> [Data for processing]:
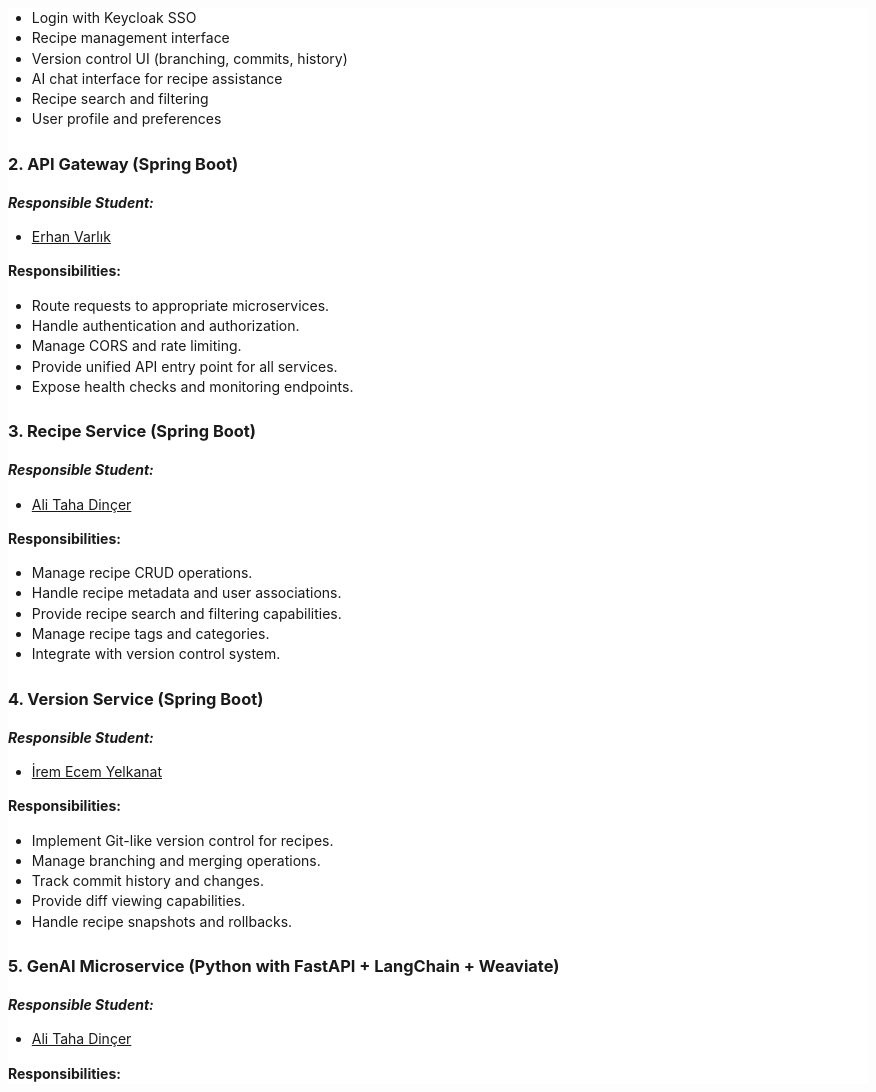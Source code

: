 - Login with Keycloak SSO
- Recipe management interface
- Version control UI (branching, commits, history)
- AI chat interface for recipe assistance
- Recipe search and filtering
- User profile and preferences

### 2. API Gateway (Spring Boot)

**_Responsible Student:_**

- [Erhan Varlık](https://github.com/erhanvarlik)

**Responsibilities:**

- Route requests to appropriate microservices.
- Handle authentication and authorization.
- Manage CORS and rate limiting.
- Provide unified API entry point for all services.
- Expose health checks and monitoring endpoints.

### 3. Recipe Service (Spring Boot)

**_Responsible Student:_**

- [Ali Taha Dinçer](https://github.com/Subfly)

**Responsibilities:**

- Manage recipe CRUD operations.
- Handle recipe metadata and user associations.
- Provide recipe search and filtering capabilities.
- Manage recipe tags and categories.
- Integrate with version control system.

### 4. Version Service (Spring Boot)

**_Responsible Student:_**

- [İrem Ecem Yelkanat](https://github.com/iremyelkanat)

**Responsibilities:**

- Implement Git-like version control for recipes.
- Manage branching and merging operations.
- Track commit history and changes.
- Provide diff viewing capabilities.
- Handle recipe snapshots and rollbacks.

### 5. GenAI Microservice (Python with FastAPI + LangChain + Weaviate)

**_Responsible Student:_**

- [Ali Taha Dinçer](https://github.com/Subfly)

**Responsibilities:**
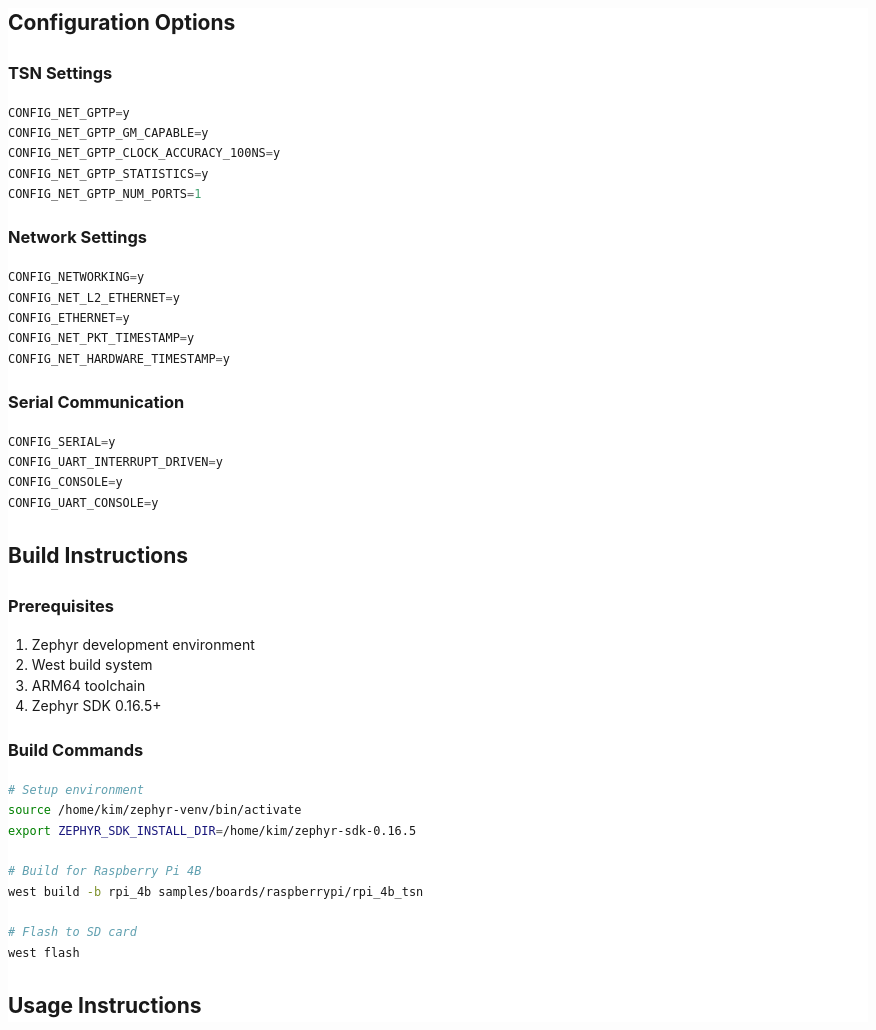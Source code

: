 ## Configuration Options

### TSN Settings
```c
CONFIG_NET_GPTP=y
CONFIG_NET_GPTP_GM_CAPABLE=y
CONFIG_NET_GPTP_CLOCK_ACCURACY_100NS=y
CONFIG_NET_GPTP_STATISTICS=y
CONFIG_NET_GPTP_NUM_PORTS=1
```

### Network Settings
```c
CONFIG_NETWORKING=y
CONFIG_NET_L2_ETHERNET=y
CONFIG_ETHERNET=y
CONFIG_NET_PKT_TIMESTAMP=y
CONFIG_NET_HARDWARE_TIMESTAMP=y
```

### Serial Communication
```c
CONFIG_SERIAL=y
CONFIG_UART_INTERRUPT_DRIVEN=y
CONFIG_CONSOLE=y
CONFIG_UART_CONSOLE=y
```

## Build Instructions

### Prerequisites
1. Zephyr development environment
2. West build system
3. ARM64 toolchain
4. Zephyr SDK 0.16.5+

### Build Commands
```bash
# Setup environment
source /home/kim/zephyr-venv/bin/activate
export ZEPHYR_SDK_INSTALL_DIR=/home/kim/zephyr-sdk-0.16.5

# Build for Raspberry Pi 4B
west build -b rpi_4b samples/boards/raspberrypi/rpi_4b_tsn

# Flash to SD card
west flash
```

## Usage Instructions
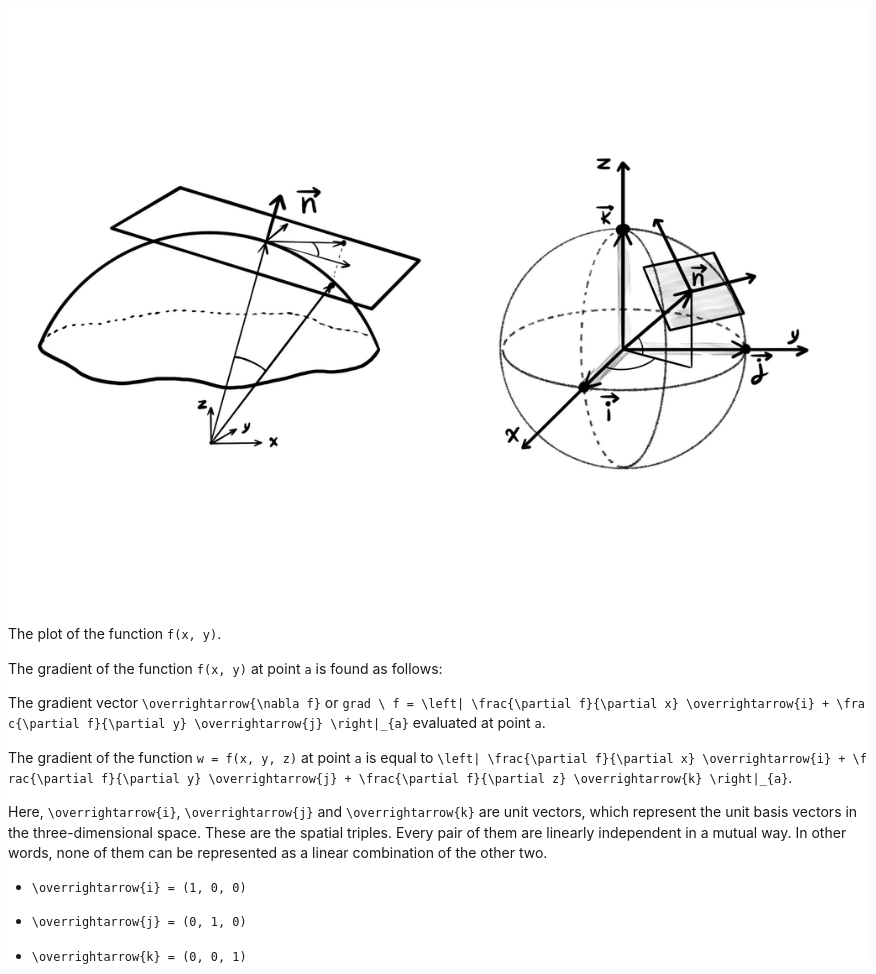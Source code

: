 ![11](./assets/multivariablecalculus/11.jpg)

The plot of the function ``f(x, y)``.

The gradient of the function ``f(x, y)`` at point ``a`` is found as follows:

The gradient vector ``\overrightarrow{\nabla f}`` or ``grad \ f = \left| \frac{\partial f}{\partial x} \overrightarrow{i} + \frac{\partial f}{\partial y} \overrightarrow{j} \right|_{a}`` evaluated at point ``a``.

The gradient of the function ``w = f(x, y, z)`` at point ``a`` is equal to ``\left| \frac{\partial f}{\partial x} \overrightarrow{i} + \frac{\partial f}{\partial y} \overrightarrow{j} + \frac{\partial f}{\partial z} \overrightarrow{k} \right|_{a}``.

Here, ``\overrightarrow{i}``, ``\overrightarrow{j}`` and ``\overrightarrow{k}`` are unit vectors, which represent the unit basis vectors in the three-dimensional space. These are the spatial triples. Every pair of them are linearly independent in a mutual way. In other words, none of them can be represented as a linear combination of the other two.

- ``\overrightarrow{i} = (1, 0, 0)``

- ``\overrightarrow{j} = (0, 1, 0)``

- ``\overrightarrow{k} = (0, 0, 1)``
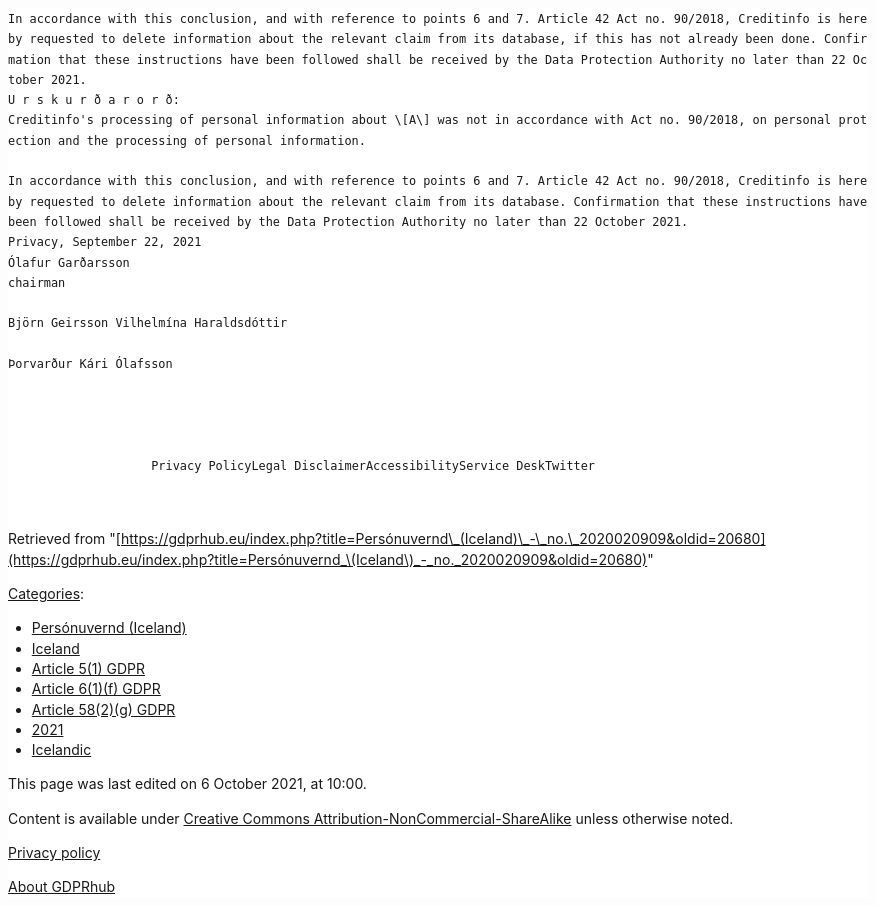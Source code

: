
 ```
In accordance with this conclusion, and with reference to points 6 and 7. Article 42 Act no. 90/2018, Creditinfo is hereby requested to delete information about the relevant claim from its database, if this has not already been done. Confirmation that these instructions have been followed shall be received by the Data Protection Authority no later than 22 October 2021.
U r s k u r ð a r o r ð:
Creditinfo's processing of personal information about \[A\] was not in accordance with Act no. 90/2018, on personal protection and the processing of personal information.

In accordance with this conclusion, and with reference to points 6 and 7. Article 42 Act no. 90/2018, Creditinfo is hereby requested to delete information about the relevant claim from its database. Confirmation that these instructions have been followed shall be received by the Data Protection Authority no later than 22 October 2021.
Privacy, September 22, 2021
Ólafur Garðarsson
chairman

Björn Geirsson Vilhelmína Haraldsdóttir

Þorvarður Kári Ólafsson

    

  
                    Privacy PolicyLegal DisclaimerAccessibilityService DeskTwitter
             
                

```

Retrieved from "[https://gdprhub.eu/index.php?title=Persónuvernd\_(Iceland)\_-\_no.\_2020020909&oldid=20680](https://gdprhub.eu/index.php?title=Persónuvernd_\(Iceland\)_-_no._2020020909&oldid=20680)"

[Categories](/index.php?title=Special:Categories "Special:Categories"):

*   [Persónuvernd (Iceland)](/index.php?title=Category:Pers%C3%B3nuvernd_\(Iceland\) "Category:Persónuvernd (Iceland)")
*   [Iceland](/index.php?title=Category:Iceland "Category:Iceland")
*   [Article 5(1) GDPR](/index.php?title=Category:Article_5\(1\)_GDPR "Category:Article 5(1) GDPR")
*   [Article 6(1)(f) GDPR](/index.php?title=Category:Article_6\(1\)\(f\)_GDPR "Category:Article 6(1)(f) GDPR")
*   [Article 58(2)(g) GDPR](/index.php?title=Category:Article_58\(2\)\(g\)_GDPR "Category:Article 58(2)(g) GDPR")
*   [2021](/index.php?title=Category:2021 "Category:2021")
*   [Icelandic](/index.php?title=Category:Icelandic "Category:Icelandic")

This page was last edited on 6 October 2021, at 10:00.

Content is available under [Creative Commons Attribution-NonCommercial-ShareAlike](https://creativecommons.org/licenses/by-nc-sa/4.0/) unless otherwise noted.

[Privacy policy](/index.php?title=GDPRhub:Privacy_policy)

[About GDPRhub](/index.php?title=GDPRhub:About)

> [Problem requirements]:
Print the data above in full and exactly as it appears, skipping the pictures.

> [Your solution]:
Source code

: - Login with Keycloak SSO
- Recipe management interface
- Version control UI (branching, commits, history)
- AI chat interface for recipe assistance
- Recipe search and filtering
- User profile and preferences

### 2. API Gateway (Spring Boot)

**_Responsible Student:_**

- [Erhan Varlık](https://github.com/erhanvarlik)

**Responsibilities:**

- Route requests to appropriate microservices.
- Handle authentication and authorization.
- Manage CORS and rate limiting.
- Provide unified API entry point for all services.
- Expose health checks and monitoring endpoints.

### 3. Recipe Service (Spring Boot)

**_Responsible Student:_**

- [Ali Taha Dinçer](https://github.com/Subfly)

**Responsibilities:**

- Manage recipe CRUD operations.
- Handle recipe metadata and user associations.
- Provide recipe search and filtering capabilities.
- Manage recipe tags and categories.
- Integrate with version control system.

### 4. Version Service (Spring Boot)

**_Responsible Student:_**

- [İrem Ecem Yelkanat](https://github.com/iremyelkanat)

**Responsibilities:**

- Implement Git-like version control for recipes.
- Manage branching and merging operations.
- Track commit history and changes.
- Provide diff viewing capabilities.
- Handle recipe snapshots and rollbacks.

### 5. GenAI Microservice (Python with FastAPI + LangChain + Weaviate)

**_Responsible Student:_**

- [Ali Taha Dinçer](https://github.com/Subfly)

**Responsibilities:**
Source code

: ## Configuration Options

### TSN Settings
```c
CONFIG_NET_GPTP=y
CONFIG_NET_GPTP_GM_CAPABLE=y
CONFIG_NET_GPTP_CLOCK_ACCURACY_100NS=y
CONFIG_NET_GPTP_STATISTICS=y
CONFIG_NET_GPTP_NUM_PORTS=1
```

### Network Settings
```c
CONFIG_NETWORKING=y
CONFIG_NET_L2_ETHERNET=y
CONFIG_ETHERNET=y
CONFIG_NET_PKT_TIMESTAMP=y
CONFIG_NET_HARDWARE_TIMESTAMP=y
```

### Serial Communication
```c
CONFIG_SERIAL=y
CONFIG_UART_INTERRUPT_DRIVEN=y
CONFIG_CONSOLE=y
CONFIG_UART_CONSOLE=y
```

## Build Instructions

### Prerequisites
1. Zephyr development environment
2. West build system
3. ARM64 toolchain
4. Zephyr SDK 0.16.5+

### Build Commands
```bash
# Setup environment
source /home/kim/zephyr-venv/bin/activate
export ZEPHYR_SDK_INSTALL_DIR=/home/kim/zephyr-sdk-0.16.5

# Build for Raspberry Pi 4B
west build -b rpi_4b samples/boards/raspberrypi/rpi_4b_tsn

# Flash to SD card
west flash
```

## Usage Instructions
Source code

: ![11](./assets/multivariablecalculus/11.jpg)

The plot of the function ``f(x, y)``.

The gradient of the function ``f(x, y)`` at point ``a`` is found as follows:

The gradient vector ``\overrightarrow{\nabla f}`` or ``grad \ f = \left| \frac{\partial f}{\partial x} \overrightarrow{i} + \frac{\partial f}{\partial y} \overrightarrow{j} \right|_{a}`` evaluated at point ``a``.

The gradient of the function ``w = f(x, y, z)`` at point ``a`` is equal to ``\left| \frac{\partial f}{\partial x} \overrightarrow{i} + \frac{\partial f}{\partial y} \overrightarrow{j} + \frac{\partial f}{\partial z} \overrightarrow{k} \right|_{a}``.

Here, ``\overrightarrow{i}``, ``\overrightarrow{j}`` and ``\overrightarrow{k}`` are unit vectors, which represent the unit basis vectors in the three-dimensional space. These are the spatial triples. Every pair of them are linearly independent in a mutual way. In other words, none of them can be represented as a linear combination of the other two.

- ``\overrightarrow{i} = (1, 0, 0)``

- ``\overrightarrow{j} = (0, 1, 0)``

- ``\overrightarrow{k} = (0, 0, 1)``
Source code

:
 ```
In accordance with this conclusion, and with reference to points 6 and 7. Article 42 Act no. 90/2018, Creditinfo is hereby requested to delete information about the relevant claim from its database, if this has not already been done. Confirmation that these instructions have been followed shall be received by the Data Protection Authority no later than 22 October 2021.
U r s k u r ð a r o r ð:
Creditinfo's processing of personal information about \[A\] was not in accordance with Act no. 90/2018, on personal protection and the processing of personal information.

In accordance with this conclusion, and with reference to points 6 and 7. Article 42 Act no. 90/2018, Creditinfo is hereby requested to delete information about the relevant claim from its database. Confirmation that these instructions have been followed shall be received by the Data Protection Authority no later than 22 October 2021.
Privacy, September 22, 2021
Ólafur Garðarsson
chairman

Björn Geirsson Vilhelmína Haraldsdóttir

Þorvarður Kári Ólafsson

    

  
                    Privacy PolicyLegal DisclaimerAccessibilityService DeskTwitter
             
                

```

Retrieved from "[https://gdprhub.eu/index.php?title=Persónuvernd\_(Iceland)\_-\_no.\_2020020909&oldid=20680](https://gdprhub.eu/index.php?title=Persónuvernd_\(Iceland\)_-_no._2020020909&oldid=20680)"

[Categories](/index.php?title=Special:Categories "Special:Categories"):

*   [Persónuvernd (Iceland)](/index.php?title=Category:Pers%C3%B3nuvernd_\(Iceland\) "Category:Persónuvernd (Iceland)")
*   [Iceland](/index.php?title=Category:Iceland "Category:Iceland")
*   [Article 5(1) GDPR](/index.php?title=Category:Article_5\(1\)_GDPR "Category:Article 5(1) GDPR")
*   [Article 6(1)(f) GDPR](/index.php?title=Category:Article_6\(1\)\(f\)_GDPR "Category:Article 6(1)(f) GDPR")
*   [Article 58(2)(g) GDPR](/index.php?title=Category:Article_58\(2\)\(g\)_GDPR "Category:Article 58(2)(g) GDPR")
*   [2021](/index.php?title=Category:2021 "Category:2021")
*   [Icelandic](/index.php?title=Category:Icelandic "Category:Icelandic")

This page was last edited on 6 October 2021, at 10:00.

Content is available under [Creative Commons Attribution-NonCommercial-ShareAlike](https://creativecommons.org/licenses/by-nc-sa/4.0/) unless otherwise noted.

[Privacy policy](/index.php?title=GDPRhub:Privacy_policy)

[About GDPRhub](/index.php?title=GDPRhub:About)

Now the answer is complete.